◆ Exercise brief ◆
Scan the listing for the word "Specifies" and report every line that contains it.

◆ Data records ◆

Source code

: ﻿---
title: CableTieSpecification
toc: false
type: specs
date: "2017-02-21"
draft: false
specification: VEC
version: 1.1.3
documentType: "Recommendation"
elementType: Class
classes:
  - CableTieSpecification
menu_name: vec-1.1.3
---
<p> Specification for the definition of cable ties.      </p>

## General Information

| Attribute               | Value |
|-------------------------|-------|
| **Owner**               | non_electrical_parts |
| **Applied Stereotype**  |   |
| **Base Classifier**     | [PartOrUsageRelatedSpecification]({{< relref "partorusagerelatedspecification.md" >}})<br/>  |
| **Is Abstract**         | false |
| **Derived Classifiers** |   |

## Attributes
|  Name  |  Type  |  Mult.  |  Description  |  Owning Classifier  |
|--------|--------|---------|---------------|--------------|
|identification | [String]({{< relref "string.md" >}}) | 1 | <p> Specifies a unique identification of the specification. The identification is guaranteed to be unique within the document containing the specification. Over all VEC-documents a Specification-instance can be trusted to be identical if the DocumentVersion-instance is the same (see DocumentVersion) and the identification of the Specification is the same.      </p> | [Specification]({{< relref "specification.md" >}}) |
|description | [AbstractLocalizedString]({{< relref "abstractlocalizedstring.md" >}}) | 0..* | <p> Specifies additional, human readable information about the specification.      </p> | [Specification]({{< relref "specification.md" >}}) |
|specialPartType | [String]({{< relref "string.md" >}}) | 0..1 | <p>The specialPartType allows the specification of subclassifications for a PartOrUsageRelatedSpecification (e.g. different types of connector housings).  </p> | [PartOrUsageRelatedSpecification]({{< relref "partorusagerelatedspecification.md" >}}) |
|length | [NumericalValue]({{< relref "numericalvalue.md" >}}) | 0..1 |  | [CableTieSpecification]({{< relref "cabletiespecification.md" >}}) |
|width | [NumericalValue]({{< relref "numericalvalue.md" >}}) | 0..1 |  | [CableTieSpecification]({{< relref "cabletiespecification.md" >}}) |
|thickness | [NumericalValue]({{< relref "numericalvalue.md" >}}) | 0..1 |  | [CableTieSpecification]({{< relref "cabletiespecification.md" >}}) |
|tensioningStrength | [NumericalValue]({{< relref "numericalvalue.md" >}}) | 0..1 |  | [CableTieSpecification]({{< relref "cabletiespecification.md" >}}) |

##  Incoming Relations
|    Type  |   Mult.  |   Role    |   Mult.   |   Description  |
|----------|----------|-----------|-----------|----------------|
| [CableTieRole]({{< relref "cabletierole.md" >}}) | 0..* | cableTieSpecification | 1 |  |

◆ Answer box ◆
|identification | [String]({{< relref "string.md" >}}) | 1 | <p> Specifies a unique identification of the specification. The identification is guaranteed to be unique within the document containing the specification. Over all VEC-documents a Specification-instance can be trusted to be identical if the DocumentVersion-instance is the same (see DocumentVersion) and the identification of the Specification is the same.      </p> | [Specification]({{< relref "specification.md" >}}) |
|description | [AbstractLocalizedString]({{< relref "abstractlocalizedstring.md" >}}) | 0..* | <p> Specifies additional, human readable information about the specification.      </p> | [Specification]({{< relref "specification.md" >}}) |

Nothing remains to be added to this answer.